--- TASK STATEMENT ---
For the data below, tally how many lines contain "name" and answer only with that tally.

--- WORKING DATA ---
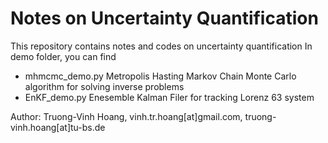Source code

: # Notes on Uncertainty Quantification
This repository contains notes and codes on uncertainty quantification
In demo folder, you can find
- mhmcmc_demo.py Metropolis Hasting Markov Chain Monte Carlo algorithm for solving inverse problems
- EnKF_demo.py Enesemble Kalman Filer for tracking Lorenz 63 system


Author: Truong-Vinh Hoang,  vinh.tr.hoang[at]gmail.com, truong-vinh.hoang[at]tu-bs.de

--

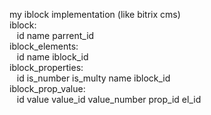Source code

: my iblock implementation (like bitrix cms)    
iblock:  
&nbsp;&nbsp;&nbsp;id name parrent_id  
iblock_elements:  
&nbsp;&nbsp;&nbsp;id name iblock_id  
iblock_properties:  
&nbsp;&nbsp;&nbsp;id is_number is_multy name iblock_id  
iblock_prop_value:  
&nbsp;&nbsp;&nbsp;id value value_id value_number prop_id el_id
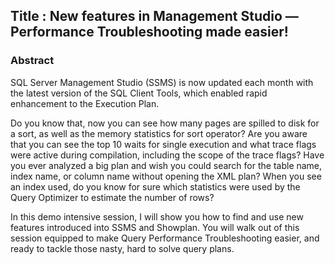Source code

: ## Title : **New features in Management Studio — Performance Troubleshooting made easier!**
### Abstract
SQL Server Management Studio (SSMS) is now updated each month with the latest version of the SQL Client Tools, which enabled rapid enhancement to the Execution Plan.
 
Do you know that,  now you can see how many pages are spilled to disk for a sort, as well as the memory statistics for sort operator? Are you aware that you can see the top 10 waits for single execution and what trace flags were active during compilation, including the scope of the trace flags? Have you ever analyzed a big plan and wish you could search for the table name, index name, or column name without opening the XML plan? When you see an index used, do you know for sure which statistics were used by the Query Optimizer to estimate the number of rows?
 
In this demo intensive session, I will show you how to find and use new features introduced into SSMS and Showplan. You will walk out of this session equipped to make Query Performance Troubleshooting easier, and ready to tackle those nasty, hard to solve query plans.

--- RESPONSE BELOW ---
4